3 Things That Will Keep Your Savings Safe in an Emergency


KEY POINTS

  • Building an emergency fund with six months' worth of expenses creates a safety net.
  • Paying off credit card debt in full each month saves money on interest fees and maintains a healthy credit score.
  • Keeping bank deposits under $250,000 per account ensures FDIC protection in the event of your bank's collapse.

When Silicon Valley Bank (SVB), the 16th largest bank in the U.S., was toppled in 2023, the federal government stepped in to keep 100% of savings safe. This was extraordinary; typically, the Fed only insures up to $250,000 per bank account. But many SVB customers had deposited more than that. All their deposits over $250,000 were at risk when the bank went under.

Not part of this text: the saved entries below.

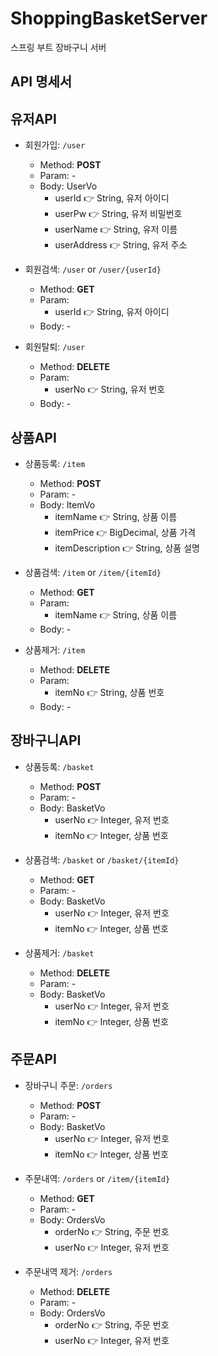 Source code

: # ShoppingBasketServer
스프링 부트 장바구니 서버

## API 명세서

## 유저API
- 회원가입: `/user`
  - Method: **POST**
  - Param: -
  - Body: UserVo
    - userId 👉 String, 유저 아이디
    - userPw 👉 String, 유저 비밀번호
    - userName 👉 String, 유저 이름
    - userAddress 👉 String, 유저 주소

- 회원검색: `/user` or `/user/{userId}`
  - Method: **GET**
  - Param:
    - userId 👉 String, 유저 아이디
  - Body: -

- 회원탈퇴: `/user`
  - Method: **DELETE**
  - Param:
    - userNo 👉 String, 유저 번호
  - Body: -

## 상품API
- 상품등록: `/item`
  - Method: **POST**
  - Param: -
  - Body: ItemVo
    - itemName 👉 String, 상품 이름
    - itemPrice 👉 BigDecimal, 상품 가격
    - itemDescription 👉 String, 상품 설명

- 상품검색: `/item` or `/item/{itemId}`
  - Method: **GET**
  - Param:
    - itemName 👉 String, 상품 이름
  - Body: -

- 상품제거: `/item`
  - Method: **DELETE**
  - Param:
    - itemNo 👉 String, 상품 번호
  - Body: -

## 장바구니API
- 상품등록: `/basket`
  - Method: **POST**
  - Param: -
  - Body: BasketVo
    - userNo 👉 Integer, 유저 번호
    - itemNo 👉 Integer, 상품 번호

- 상품검색: `/basket` or `/basket/{itemId}`
  - Method: **GET**
  - Param: -
  - Body: BasketVo
    - userNo 👉 Integer, 유저 번호
    - itemNo 👉 Integer, 상품 번호

- 상품제거: `/basket`
  - Method: **DELETE**
  - Param: -
  - Body: BasketVo
    - userNo 👉 Integer, 유저 번호
    - itemNo 👉 Integer, 상품 번호

## 주문API
- 장바구니 주문: `/orders`
  - Method: **POST**
  - Param: -
  - Body: BasketVo
    - userNo 👉 Integer, 유저 번호
    - itemNo 👉 Integer, 상품 번호

- 주문내역: `/orders` or `/item/{itemId}`
  - Method: **GET**
  - Param: -
  - Body: OrdersVo
    - orderNo 👉 String, 주문 번호
    - userNo 👉 Integer, 유저 번호

- 주문내역 제거: `/orders`
  - Method: **DELETE**
  - Param: -
  - Body: OrdersVo
    - orderNo 👉 String, 주문 번호
    - userNo 👉 Integer, 유저 번호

The FDIC guaranteed customers would get their money back, even when they had balances above $250,000. However, there's no guarantee they will do the same during the next banking crisis. (When such a crisis may come to pass is a hotly-debated mystery.)

Should your bank collapse or you suffer from a financial catastrophe, you could lose a lot of cash. Here are three things you can do to keep your savings safe in an emergency.

1. Have three to six months' worth of expenses in an emergency fund

An emergency fund is a castle where you can retreat to get through tough times. A good rule of thumb is to keep three to six months' worth of expenses within the fund.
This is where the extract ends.